### Records contained in a dataset
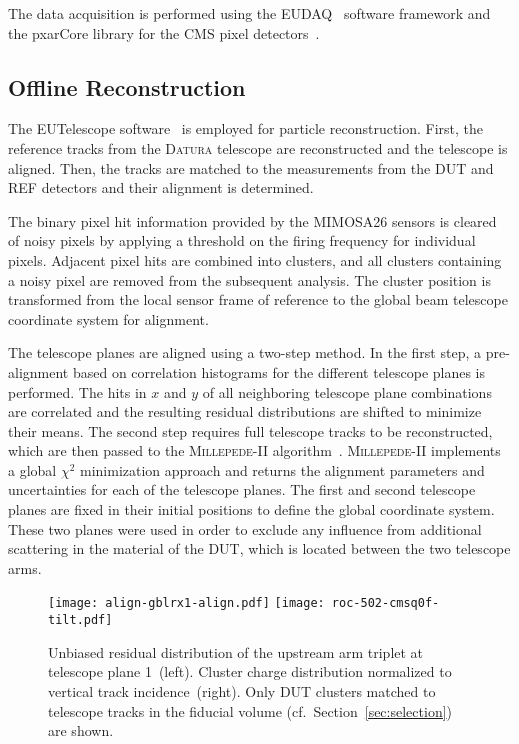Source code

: \documentclass[a4paper,11pt]{article}
\newcommand{\datura}{\textsc{Datura}\xspace}
\begin{document}
The data acquisition is performed using the EUDAQ~\cite{EUDET-2010-01} software framework and the pxarCore library for the CMS pixel detectors~\cite{pxar-manual}.


\subsection{Offline Reconstruction}
\label{sec:reco}

The EUTelescope software~\cite{EUDET-2010-12} is employed for particle reconstruction.
First, the reference tracks from the \datura telescope are reconstructed and the telescope is aligned.
Then, the tracks are matched to the measurements from the DUT and REF detectors and their alignment is determined.

The binary pixel hit information provided by the MIMOSA26 sensors is cleared of noisy pixels by applying a threshold on the firing frequency for individual pixels.
Adjacent pixel hits are combined into clusters, and all clusters containing a noisy pixel are removed from the subsequent analysis.
The cluster position is transformed from the local sensor frame of reference to the global beam telescope coordinate system for alignment.

The telescope planes are aligned using a two-step method.
In the first step, a pre-alignment based on correlation histograms for the different telescope planes is performed.
The hits in $x$ and $y$ of all neighboring telescope plane combinations are correlated and the resulting residual distributions are shifted to minimize their means.
The second step requires full telescope tracks to be reconstructed, which are then passed to the \textsc{Millepede-II} algorithm~\cite{Blobel2011, millepede}.
\textsc{Millepede-II} implements a global $\chi^2$ minimization approach and returns the alignment parameters and uncertainties for each of the telescope planes.
The first and second telescope planes are fixed in their initial positions to define the global coordinate system.
These two planes were used in order to exclude any influence from additional scattering in the material of the DUT, which is located between the two telescope arms.

\begin{figure}[tbp]
  \centering
  \texttt{[image: align-gblrx1-align.pdf]}%
  \texttt{[image: roc-502-cmsq0f-tilt.pdf]}%
  \caption[Normalized cluster charge]{Unbiased residual distribution of the upstream arm triplet at telescope plane 1~(left). Cluster charge distribution normalized to vertical track incidence~(right). Only DUT clusters matched to telescope tracks in the fiducial volume (cf.\ Section~\ref{sec:selection}) are shown.}
  \label{fig:cmsq0f}
\end{figure}
\end{document}
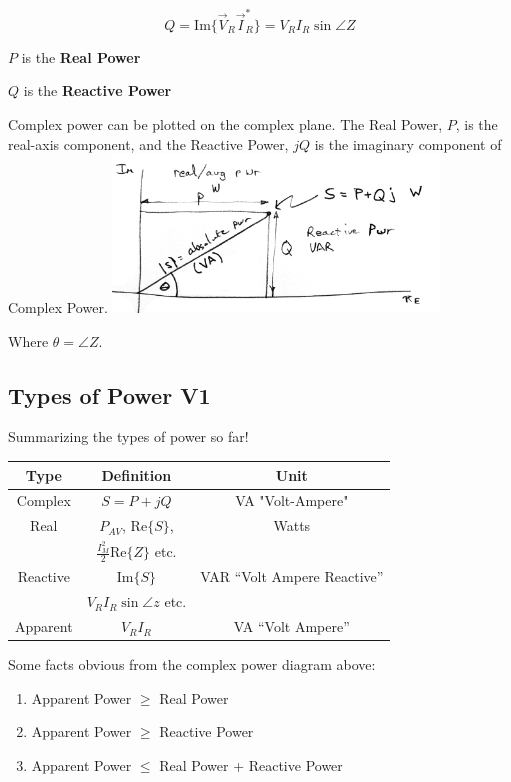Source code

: \[
Q = \text{Im}\{\vec{V}_R \vec{I}_R^*\} = V_R I_R \sin \angle Z
\]

$P$ is the {\bf Real Power}

$Q$ is the {\bf Reactive Power}

Complex power can be plotted on the complex plane.  The Real Power, $P$, is
the real-axis component, and the Reactive Power, $jQ$ is the imaginary component
of Complex Power.
\includegraphics[width=0.65\textwidth]{figsChapt03/A69D31.png}

Where $\theta = \angle{Z}$.

\subsection{Types of Power  V1}
Summarizing the types of power so far!

\begin{center}
\begin{tabular}{|c|c|c|}
\hline
Type & Definition & Unit \\
\hline
Complex  & $S=P+jQ$   &  VA "Volt-Ampere"  \\
Real & $P_{AV}$, $\text{Re}\{S\}$, & Watts \\
 & $\frac{I_M^2}{2} \text{Re}\{Z\}$ etc. & \\
\hline
Reactive & $\text{Im}\{S\}$ & VAR ``Volt Ampere Reactive'' \\
 & $V_R I_R \sin \angle z$ etc. & \\
\hline
Apparent & $V_R I_R$ & VA ``Volt Ampere'' \\
\hline
\end{tabular}
\end{center}

Some facts obvious from the complex power diagram above:
\begin{enumerate}
\item Apparent Power $\geq$ Real Power
\item Apparent Power $\geq$ Reactive Power
\item Apparent Power $\leq$ Real Power + Reactive Power
\end{enumerate}








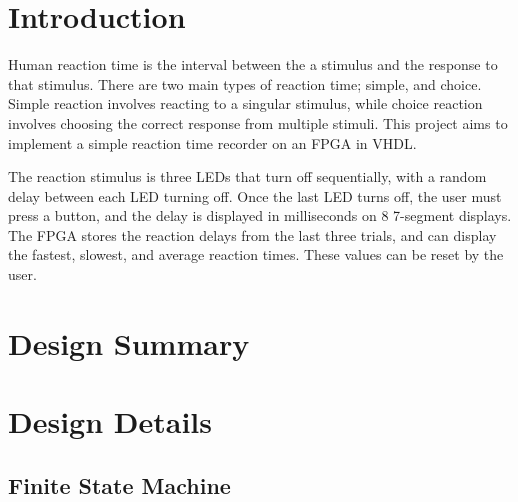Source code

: \documentclass[12pt]{article}
\begin{document}
\newpage
{}

\section{Introduction}

Human reaction time is the interval between the a stimulus and the response to that stimulus. There are two main types of reaction time; simple, and choice. Simple reaction involves reacting to a singular stimulus, while choice reaction involves choosing the correct response from multiple stimuli. This project aims to implement a simple reaction time recorder on an FPGA in VHDL.

The reaction stimulus is three LEDs that turn off sequentially, with a random delay between each LED turning off. Once the last LED turns off, the user must press a button, and the delay is displayed in milliseconds on 8 7-segment displays. The FPGA stores the reaction delays from the last three trials, and can display the fastest, slowest, and average reaction times. These values can be reset by the user.

\section{Design Summary}


\newpage

\section{Design Details}


\subsection{Finite State Machine}
\end{document}

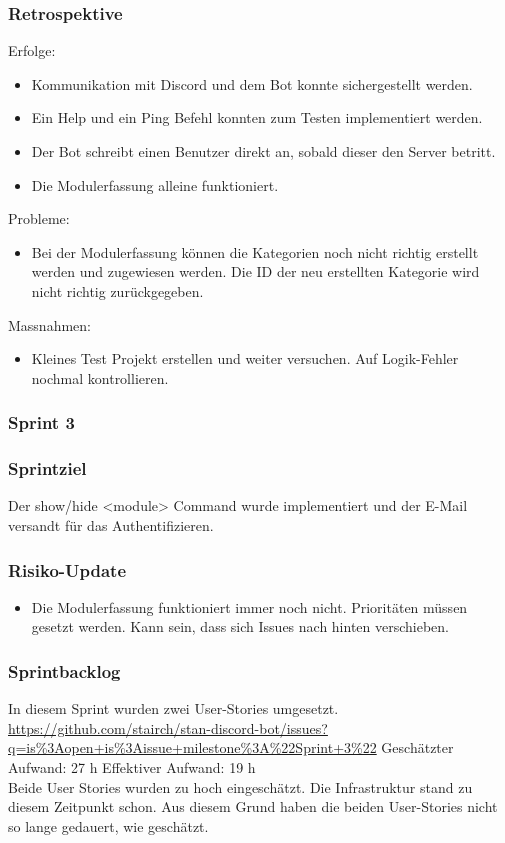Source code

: \documentclass[a4paper, table]{article}
\begin{document}
\subsubsection*{Retrospektive}
Erfolge:
\begin{itemize}
    \item Kommunikation mit Discord und dem Bot konnte sichergestellt werden.
    \item Ein Help und ein Ping Befehl konnten zum Testen implementiert werden.
    \item Der Bot schreibt einen Benutzer direkt an, sobald dieser den Server betritt.
    \item Die Modulerfassung alleine funktioniert.
\end{itemize}
Probleme:
\begin{itemize}
    \item Bei der Modulerfassung können die Kategorien noch nicht richtig erstellt werden und zugewiesen werden.
    Die ID der neu erstellten Kategorie wird nicht richtig zurückgegeben.
\end{itemize}
Massnahmen:
\begin{itemize}
    \item Kleines Test Projekt erstellen und weiter versuchen. Auf Logik-Fehler nochmal kontrollieren.
\end{itemize}
\newpage

\subsubsection{Sprint 3}
\subsubsection*{Sprintziel}
Der show/hide <module> Command wurde implementiert und der E-Mail versandt für das Authentifizieren.

\subsubsection*{Risiko-Update}
\begin{itemize}
    \item Die Modulerfassung funktioniert immer noch nicht.
    Prioritäten müssen gesetzt werden.
    Kann sein, dass sich Issues nach hinten verschieben.
\end{itemize}

\subsubsection*{Sprintbacklog}
In diesem Sprint wurden zwei User-Stories umgesetzt.\\
\url{https://github.com/stairch/stan-discord-bot/issues?q=is%3Aopen+is%3Aissue+milestone%3A%22Sprint+3%22}
\newline
Geschätzter Aufwand: 27 h
\newline
Effektiver Aufwand: 19 h\\
Beide User Stories wurden zu hoch eingeschätzt. 
Die Infrastruktur stand zu diesem Zeitpunkt schon.
Aus diesem Grund haben die beiden User-Stories nicht so lange gedauert, wie geschätzt.
\end{document}

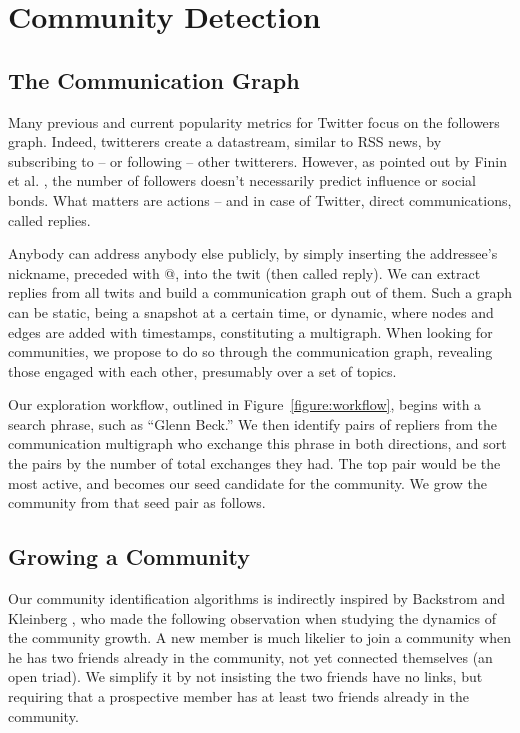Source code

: \section{Community Detection}

\subsection{The Communication Graph}

Many previous and current popularity metrics for Twitter focus on the followers graph.  Indeed, twitterers create a datastream, similar to RSS news, by subscribing to -- or following -- other twitterers.  However, as pointed out by Finin et al. \cite{DBLP:conf/kdd/JavaSFT07}, the number of followers doesn't necessarily predict influence or social bonds.  What matters are actions -- and in case of Twitter, direct communications, called replies.

Anybody can address anybody else publicly, by simply inserting the addressee’s nickname, preceded with @, into the twit (then called reply).  We can extract replies from all twits and build a communication graph out of them.  Such a graph can be static, being a snapshot at a certain time, or dynamic, where nodes and edges are added with timestamps, constituting a multigraph.  When looking for communities, we propose to do so through the communication graph, revealing those engaged with each other, presumably over a set of topics.

Our exploration workflow, outlined in Figure~\ref{figure:workflow}, begins with a search phrase, such as ``Glenn Beck.''  We then identify pairs of repliers from the communication multigraph who exchange this phrase in both directions, and sort the pairs by the number of total exchanges they had.  The top pair would be the most active, and becomes our seed candidate for the community.  We grow the community from that seed pair as follows.

\subsection{Growing a Community}

Our community identification algorithms is indirectly inspired by Backstrom and Kleinberg \cite{DBLP:conf/kdd/BackstromHKL06}, who made the following observation when studying the dynamics of the community growth.  A new member is much likelier to join a community when he has two friends already in the community, not yet connected themselves (an open triad).  We simplify it by not insisting the two friends have no links, but requiring that a prospective member has at least two friends already in the community.


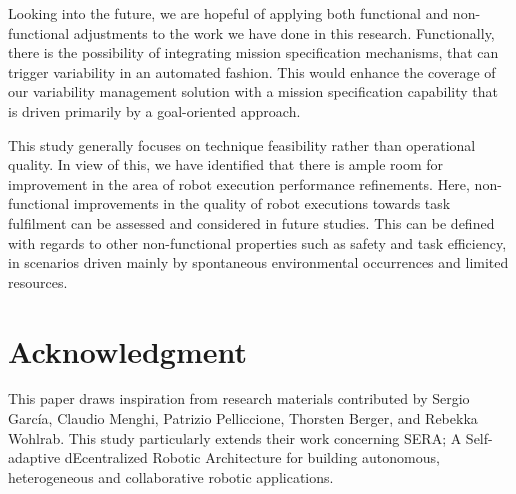 \documentclass[conference]{IEEEtran}
\begin{document}
Looking into the future, we are hopeful of applying both functional and non-functional adjustments to the work we have done in this research. Functionally, there is the possibility of integrating mission specification mechanisms, that can trigger variability in an automated fashion. This would enhance the coverage of our variability management solution with a mission specification capability that is driven primarily by a goal-oriented approach.

This study generally focuses on technique feasibility rather than operational quality. In view of this, we have identified that there is ample room for improvement in the area of robot execution performance refinements. Here, non-functional improvements in the quality of robot executions towards task fulfilment can be assessed and considered in future studies. This can be defined with regards to other non-functional properties such as safety and task efficiency, in scenarios driven mainly by spontaneous environmental occurrences and limited resources.

\section*{Acknowledgment}
This paper draws inspiration from research materials contributed by Sergio Garc\'{i}a, Claudio Menghi, Patrizio Pelliccione, Thorsten Berger, and Rebekka Wohlrab. This study particularly extends their work concerning SERA; A Self-adaptive dEcentralized Robotic Architecture for building autonomous, heterogeneous and collaborative robotic applications.
\end{document}

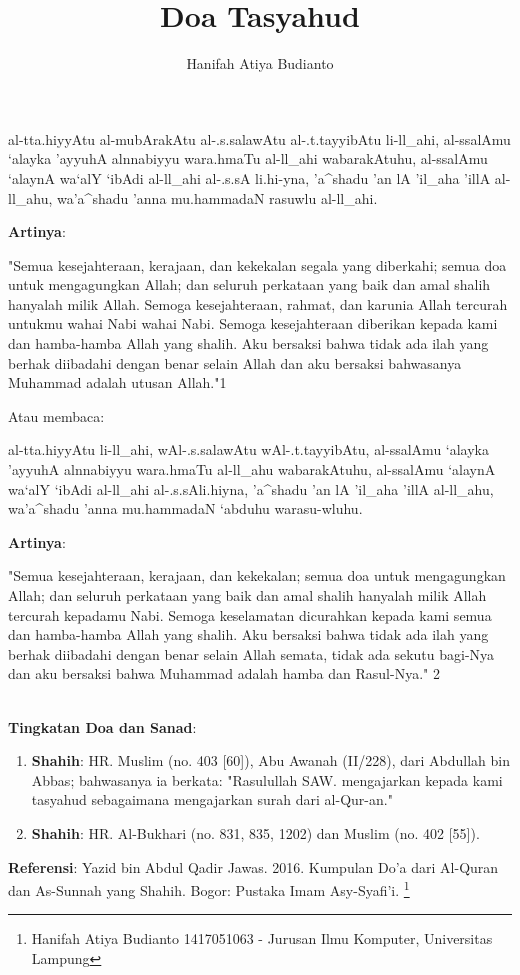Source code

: \documentclass[a4paper,12pt]{article}
\title{\Large Doa Tasyahud}
\author{\calligra Hanifah Atiya Budianto}
\begin{document}
\sffamily
\maketitle 
\fullvocalize
{}
\begin{arabtext}
\noindent
al-tta.hiyyAtu al-mubArakAtu al-.s.salawAtu al-.t.tayyibAtu li-ll_ahi, 
al-ssalAmu `alayka 'ayyuhA alnnabiyyu wara.hmaTu al-ll_ahi wabarakAtuhu, 
al-ssalAmu `alaynA wa`alY `ibAdi al-ll_ahi al-.s.sA li.hi-yna, 'a^shadu 
'an lA 'il_aha 'illA al-ll_ahu, wa'a^shadu 'anna mu.hammadaN rasuwlu 
al-ll_ahi.\\
\end{arabtext}
\noindent
\textbf{Artinya}:
\par
\indent
"Semua kesejahteraan, kerajaan, dan kekekalan segala yang diberkahi; semua 
doa untuk mengagungkan Allah; dan seluruh perkataan yang baik dan amal 
shalih hanyalah milik Allah. Semoga kesejahteraan, rahmat, dan karunia 
Allah tercurah untukmu wahai Nabi wahai Nabi. Semoga kesejahteraan 
diberikan kepada kami dan hamba-hamba Allah yang shalih. Aku bersaksi bahwa
tidak ada ilah yang berhak diibadahi dengan benar selain Allah dan aku 
bersaksi bahwasanya Muhammad adalah utusan Allah."{\scriptsize 1}\\
\par
\indent
Atau membaca:
\begin{arabtext}
\noindent
al-tta.hiyyAtu li-ll_ahi, wAl-.s.salawAtu wAl-.t.tayyibAtu, al-ssalAmu 
`alayka 'ayyuhA alnnabiyyu wara.hmaTu al-ll_ahu wabarakAtuhu, al-ssalAmu 
`alaynA wa`alY `ibAdi al-ll_ahi al-.s.sAli.hiyna, 'a^shadu 'an lA 'il_aha 
'illA al-ll_ahu, wa'a^shadu 'anna mu.hammadaN `abduhu warasu-wluhu.\\
\end{arabtext}
\noindent
\textbf{Artinya}:
\par
\indent
"Semua kesejahteraan, kerajaan, dan kekekalan; semua doa untuk mengagungkan
Allah; dan seluruh perkataan yang baik dan amal shalih hanyalah milik Allah
tercurah kepadamu Nabi. Semoga keselamatan dicurahkan kepada kami semua dan
hamba-hamba Allah yang shalih. Aku bersaksi bahwa tidak ada ilah yang 
berhak diibadahi dengan benar selain Allah semata, tidak ada sekutu 
bagi-Nya dan aku bersaksi bahwa Muhammad adalah hamba dan Rasul-Nya."
{\scriptsize 2}\\\\
\par
\noindent
\textbf{Tingkatan Doa dan Sanad}:
\begin{enumerate}
\item \textbf{Shahih}: HR. Muslim (no. 403 [60]), Abu Awanah (II/228), dari
Abdullah bin Abbas; bahwasanya ia berkata: "Rasulullah SAW. mengajarkan 
kepada kami tasyahud sebagaimana mengajarkan surah dari al-Qur-an."
\item \textbf{Shahih}: HR. Al-Bukhari (no. 831, 835, 1202) dan Muslim (no. 
402 [55]).
\end{enumerate}
\textbf{Referensi}: Yazid bin Abdul Qadir Jawas. 2016. Kumpulan Do'a dari
Al-Quran dan As-Sunnah yang Shahih. Bogor: Pustaka Imam Asy-Syafi'i.
\footnote{Hanifah Atiya Budianto 1417051063 - Jurusan Ilmu Komputer,
Universitas Lampung}
\end{document}
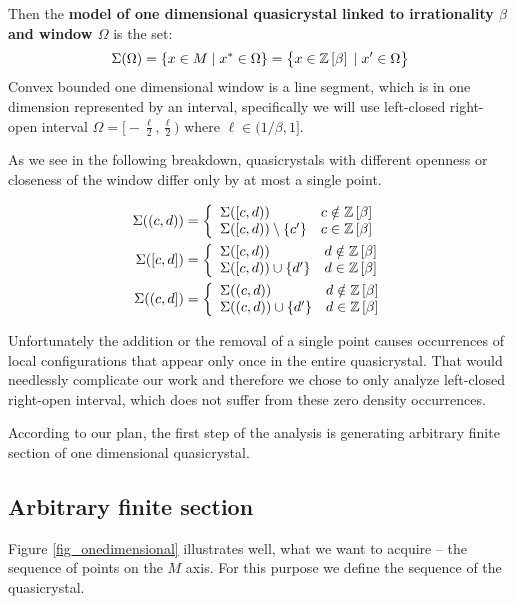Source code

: \documentclass[text.tex]{subfiles}
\begin{document}
Then the \textbf{model of one dimensional quasicrystal linked to irrationality $\beta$ and window $\Omega$} is the set:
$$\Sigma(\Omega) = \{ x \in M\; |\; x^\ast\in \Omega\} = \big\{ x \in \mathbb{Z}\left[\beta\right]\; |\; x'\in \Omega\big\}$$
Convex bounded one dimensional window is a line segment, which is in one dimension represented by an interval, specifically we will use left-closed right-open interval $\Omega = \big[-\frac{\ell}{2}, \frac{\ell}{2}\big)$ where $\ell\in (1/\beta,1]$. 

As we see in the following breakdown, quasicrystals with different openness or closeness of the window differ only by at most a single point. 

\begin{align*}
\Sigma((c,d)) &= \left\{ 
	\begin{array}{l l}
	\Sigma([c,d)) & c \notin \mathbb{Z}\left[\beta\right]\\
	\Sigma([c,d))\setminus\{c'\} & c \in \mathbb{Z}\left[\beta\right]
	\end{array} \right. 
  \\
  \Sigma([c,d]) &= \left\{ 
	\begin{array}{l l}
	\Sigma([c,d)) & d \notin \mathbb{Z}\left[\beta\right]\\
	\Sigma([c,d))\cup\{d'\} & d \in \mathbb{Z}\left[\beta\right]
	\end{array} \right.
  \\
\Sigma((c,d]) &= \left\{ 
	\begin{array}{l l}
	\Sigma((c,d)) & d \notin \mathbb{Z}\left[\beta\right]\\
	\Sigma((c,d))\cup\{d'\} & d \in \mathbb{Z}\left[\beta\right]
	\end{array} \right.\\
\end{align*}

Unfortunately the addition or the removal of a single point causes occurrences of local configurations that appear only once in the entire quasicrystal. That would needlessly complicate our work and therefore we chose to only analyze left-closed right-open interval, which does not suffer from these zero density occurrences. 

According to our plan, the first step of the analysis is generating arbitrary finite section of one dimensional quasicrystal. 

\subsection{Arbitrary finite section}\label{sec_1DfiniteSection}
Figure \ref{fig_onedimensional} illustrates well, what we want to acquire -- the sequence of points on the $M$ axis. For this purpose we define the sequence of the quasicrystal. 
\end{document}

### YOUR GOAL
Every line holding the string "benar" should be copied here, so please find those lines in the data.

### RESULT OF THE EXERCISE
tidak ada ilah yang berhak diibadahi dengan benar selain Allah dan aku 
berhak diibadahi dengan benar selain Allah semata, tidak ada sekutu 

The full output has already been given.